## Task details
Produce a verbatim transcription of the records below, beginning at the line containing "## Media Assets" and ending at the final line; include only those lines.

## Given data
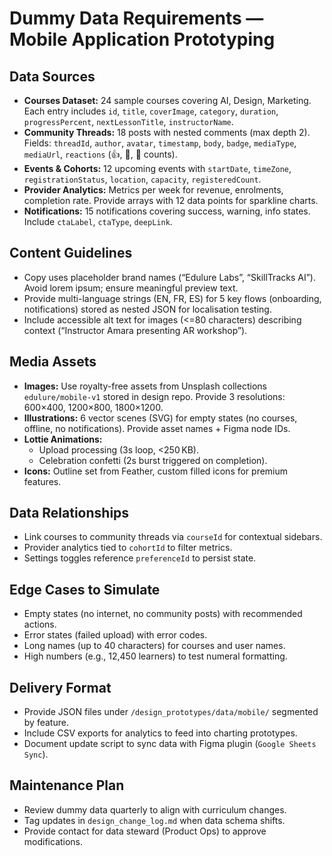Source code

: # Dummy Data Requirements — Mobile Application Prototyping

## Data Sources
- **Courses Dataset:** 24 sample courses covering AI, Design, Marketing. Each entry includes `id`, `title`, `coverImage`, `category`, `duration`, `progressPercent`, `nextLessonTitle`, `instructorName`.
- **Community Threads:** 18 posts with nested comments (max depth 2). Fields: `threadId`, `author`, `avatar`, `timestamp`, `body`, `badge`, `mediaType`, `mediaUrl`, `reactions` (👍, 💬, 🔄 counts).
- **Events & Cohorts:** 12 upcoming events with `startDate`, `timeZone`, `registrationStatus`, `location`, `capacity`, `registeredCount`.
- **Provider Analytics:** Metrics per week for revenue, enrolments, completion rate. Provide arrays with 12 data points for sparkline charts.
- **Notifications:** 15 notifications covering success, warning, info states. Include `ctaLabel`, `ctaType`, `deepLink`.

## Content Guidelines
- Copy uses placeholder brand names (“Edulure Labs”, “SkillTracks AI”). Avoid lorem ipsum; ensure meaningful preview text.
- Provide multi-language strings (EN, FR, ES) for 5 key flows (onboarding, notifications) stored as nested JSON for localisation testing.
- Include accessible alt text for images (<=80 characters) describing context (“Instructor Amara presenting AR workshop”).

## Media Assets
- **Images:** Use royalty-free assets from Unsplash collections `edulure/mobile-v1` stored in design repo. Provide 3 resolutions: 600×400, 1200×800, 1800×1200.
- **Illustrations:** 6 vector scenes (SVG) for empty states (no courses, offline, no notifications). Provide asset names + Figma node IDs.
- **Lottie Animations:**
  - Upload processing (3s loop, <250 KB).
  - Celebration confetti (2s burst triggered on completion).
- **Icons:** Outline set from Feather, custom filled icons for premium features.

## Data Relationships
- Link courses to community threads via `courseId` for contextual sidebars.
- Provider analytics tied to `cohortId` to filter metrics.
- Settings toggles reference `preferenceId` to persist state.

## Edge Cases to Simulate
- Empty states (no internet, no community posts) with recommended actions.
- Error states (failed upload) with error codes.
- Long names (up to 40 characters) for courses and user names.
- High numbers (e.g., 12,450 learners) to test numeral formatting.

## Delivery Format
- Provide JSON files under `/design_prototypes/data/mobile/` segmented by feature.
- Include CSV exports for analytics to feed into charting prototypes.
- Document update script to sync data with Figma plugin (`Google Sheets Sync`).

## Maintenance Plan
- Review dummy data quarterly to align with curriculum changes.
- Tag updates in `design_change_log.md` when data schema shifts.
- Provide contact for data steward (Product Ops) to approve modifications.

## Task response
## Media Assets
- **Images:** Use royalty-free assets from Unsplash collections `edulure/mobile-v1` stored in design repo. Provide 3 resolutions: 600×400, 1200×800, 1800×1200.
- **Illustrations:** 6 vector scenes (SVG) for empty states (no courses, offline, no notifications). Provide asset names + Figma node IDs.
- **Lottie Animations:**
  - Upload processing (3s loop, <250 KB).
  - Celebration confetti (2s burst triggered on completion).
- **Icons:** Outline set from Feather, custom filled icons for premium features.

## Data Relationships
- Link courses to community threads via `courseId` for contextual sidebars.
- Provider analytics tied to `cohortId` to filter metrics.
- Settings toggles reference `preferenceId` to persist state.

## Edge Cases to Simulate
- Empty states (no internet, no community posts) with recommended actions.
- Error states (failed upload) with error codes.
- Long names (up to 40 characters) for courses and user names.
- High numbers (e.g., 12,450 learners) to test numeral formatting.

## Delivery Format
- Provide JSON files under `/design_prototypes/data/mobile/` segmented by feature.
- Include CSV exports for analytics to feed into charting prototypes.
- Document update script to sync data with Figma plugin (`Google Sheets Sync`).

## Maintenance Plan
- Review dummy data quarterly to align with curriculum changes.
- Tag updates in `design_change_log.md` when data schema shifts.
- Provide contact for data steward (Product Ops) to approve modifications.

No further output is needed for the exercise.